Но далее, в своей третьей книге, Умбреа писала о гадании по огню:
«Вырежи большую деревянную куклу (любую), она будет изображать Бефану, дарительницу, праматерь, связующую прошлое с настоящим. В полый живот изображения помести виноград, сушеные смоквы, каштаны, груши, яблоки, плоды рожкового дерева, а также sapa и cotnognata
[129]
. Затем устрой костер в форме конуса: внизу дрова, на них – ветки ежевики, на них конские каштаны, а сверху солома. Разожги яркий огонь. Съешь плоды из живота Бефаны, потом кинь куклу в костер. При этом нужно петь:
Огонь, ты мной зажжен,
Ты небом освящен,
Ты небом освящен –
Сир будущих времен!
Задавай огню вопросы, чтобы ответ был „да“ или „нет“».
Ровное пламя, если верить написанному, означало «нет». Взрыв каштана был ответом положительным; искры складывались в рисунок, легко понятный ведьме. Так, искры, взлетающие вверх, – это изобилие и благополучие. Искры летят вниз – упадок.
Искры справа от ведьмы – кто-то придет.
Слева – потеря.
Искры летят прямо на гадальщицу – опасность.

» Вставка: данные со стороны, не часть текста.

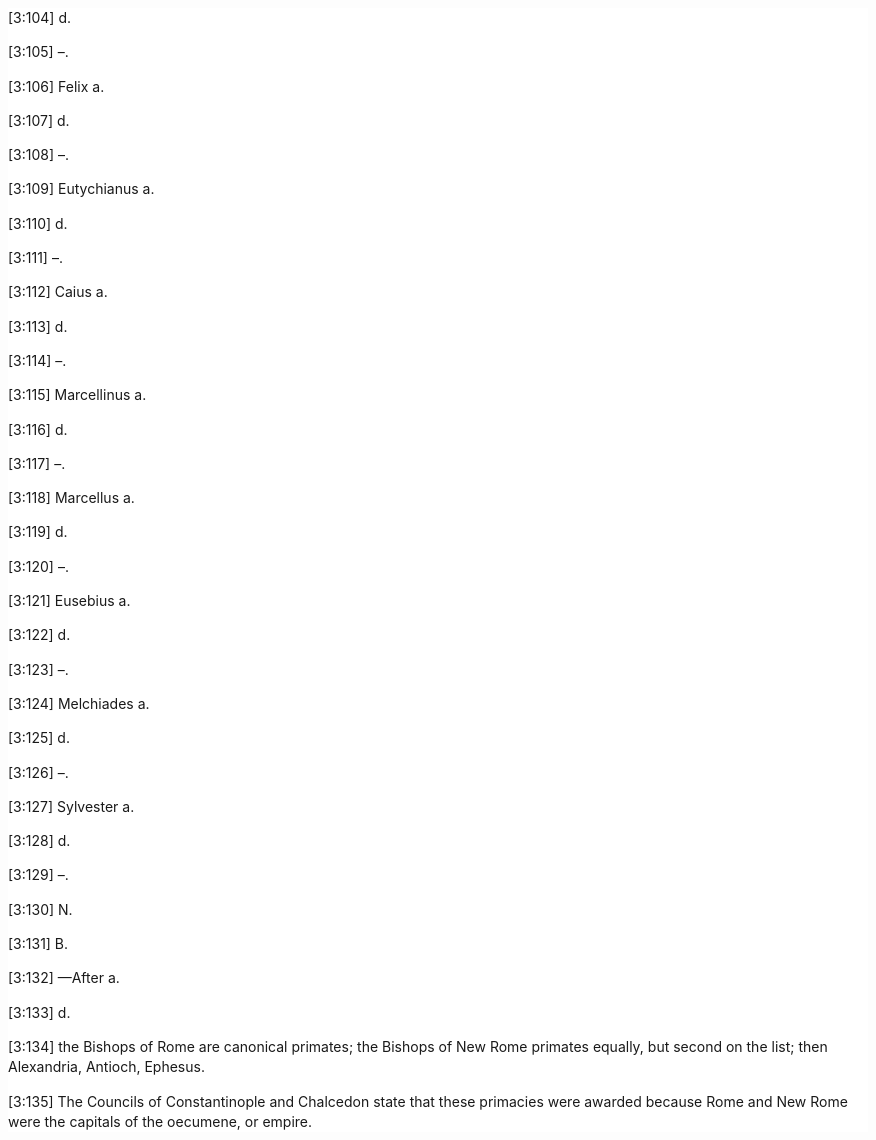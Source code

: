 [3:104] d.

[3:105] –.

[3:106] Felix a.

[3:107] d.

[3:108] –.

[3:109] Eutychianus a.

[3:110] d.

[3:111] –.

[3:112] Caius a.

[3:113] d.

[3:114] –.

[3:115] Marcellinus a.

[3:116] d.

[3:117] –.

[3:118] Marcellus a.

[3:119] d.

[3:120] –.

[3:121] Eusebius a.

[3:122] d.

[3:123] –.

[3:124] Melchiades a.

[3:125] d.

[3:126] –.

[3:127] Sylvester a.

[3:128] d.

[3:129] –.

[3:130] N.

[3:131] B.

[3:132] —After a.

[3:133] d.

[3:134] the Bishops of Rome are canonical primates; the Bishops of New Rome primates equally, but second on the list; then Alexandria, Antioch, Ephesus.

[3:135] The Councils of Constantinople and Chalcedon state that these primacies were awarded because Rome and New Rome were the capitals of the oecumene, or empire.
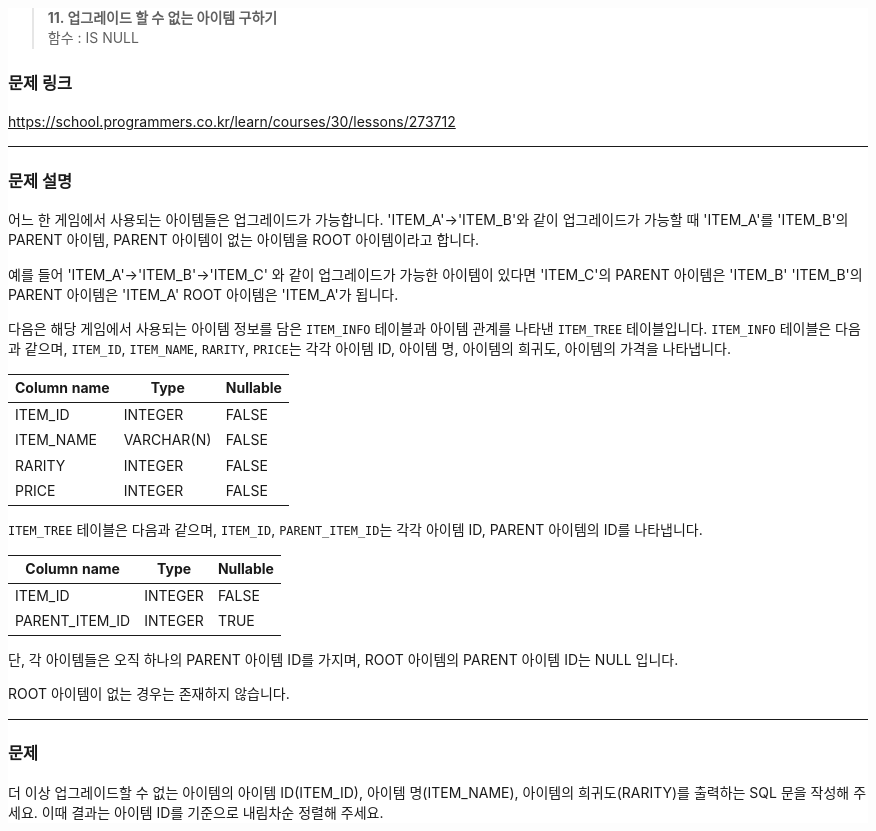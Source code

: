 
> **11. 업그레이드 할 수 없는 아이템 구하기**  
함수 : IS NULL

### 문제 링크

https://school.programmers.co.kr/learn/courses/30/lessons/273712

---

### 문제 설명

어느 한 게임에서 사용되는 아이템들은 업그레이드가 가능합니다.
'ITEM_A'->'ITEM_B'와 같이 업그레이드가 가능할 때
'ITEM_A'를 'ITEM_B'의 PARENT 아이템,
PARENT 아이템이 없는 아이템을 ROOT 아이템이라고 합니다.

예를 들어 'ITEM_A'->'ITEM_B'->'ITEM_C' 와 같이 업그레이드가 가능한 아이템이 있다면
'ITEM_C'의 PARENT 아이템은 'ITEM_B'
'ITEM_B'의 PARENT 아이템은 'ITEM_A'
ROOT 아이템은 'ITEM_A'가 됩니다.

다음은 해당 게임에서 사용되는 아이템 정보를 담은 `ITEM_INFO` 테이블과 아이템 관계를 나타낸 `ITEM_TREE` 테이블입니다. `ITEM_INFO` 테이블은 다음과 같으며, `ITEM_ID`, `ITEM_NAME`, `RARITY`, `PRICE`는 각각 아이템 ID, 아이템 명, 아이템의 희귀도, 아이템의 가격을 나타냅니다.

|Column name|Type|Nullable|
|-|-|-|
|ITEM_ID|INTEGER|FALSE|
|ITEM_NAME|VARCHAR(N)|FALSE|
|RARITY|INTEGER|FALSE|
|PRICE|INTEGER|FALSE|

`ITEM_TREE` 테이블은 다음과 같으며, `ITEM_ID`, `PARENT_ITEM_ID`는 각각 아이템 ID, PARENT 아이템의 ID를 나타냅니다.

|Column name|Type|Nullable|
|-|-|-|
|ITEM_ID|INTEGER|FALSE|
|PARENT_ITEM_ID|INTEGER|TRUE|

단, 각 아이템들은 오직 하나의 PARENT 아이템 ID를 가지며, ROOT 아이템의 PARENT 아이템 ID는 NULL 입니다.

ROOT 아이템이 없는 경우는 존재하지 않습니다.

---

### 문제

더 이상 업그레이드할 수 없는 아이템의 아이템 ID(ITEM_ID), 아이템 명(ITEM_NAME), 아이템의 희귀도(RARITY)를 출력하는 SQL 문을 작성해 주세요. 이때 결과는 아이템 ID를 기준으로 내림차순 정렬해 주세요.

В ночь, когда я сожгла Бефану на берегу при лунном свете, искры подхватил соленый бриз. Распавшись на два равных пучка, они брызнули направо и налево, но потом закрутились вихрем и потянулись красными перстами к моим голым коленкам.
Кажется, я поняла ответ: «Она придет. Она уйдет. И мне будет угрожать опасность».
И вот я стала ждать. Неделю за неделей. Месяц за месяцем. Прошло три месяца или больше.
Встретиться с предстоящей опасностью тет-а-тет мне было страшно, поэтому я попыталась призвать к себе друзей (одни были мертвы, другие живы, но далеко), для чего прибегла к единственному знакомому способу – в саду между деревьями развесила медные колокольчики. Может, мой призыв услышит отец Луи, с которым я в последний раз виделась в Марселе. Или Мадлен, если она по-прежнему слетает к одержимому плотью человечеству. (В этом я сомневалась.) Или даже Мама Венера. Всех троих я выкрикивала по именам, но никто не явился. Вскоре я отказалась от всех книг, от всякой надежды и сказала себе, что в огне Бефаны не видела ничего, кроме обыкновенного пламени. Днем я спала, долгими-долгими ночными часами пьянствовала (да, я предалась пороку), а на заре вновь впадала в сон без сновидений.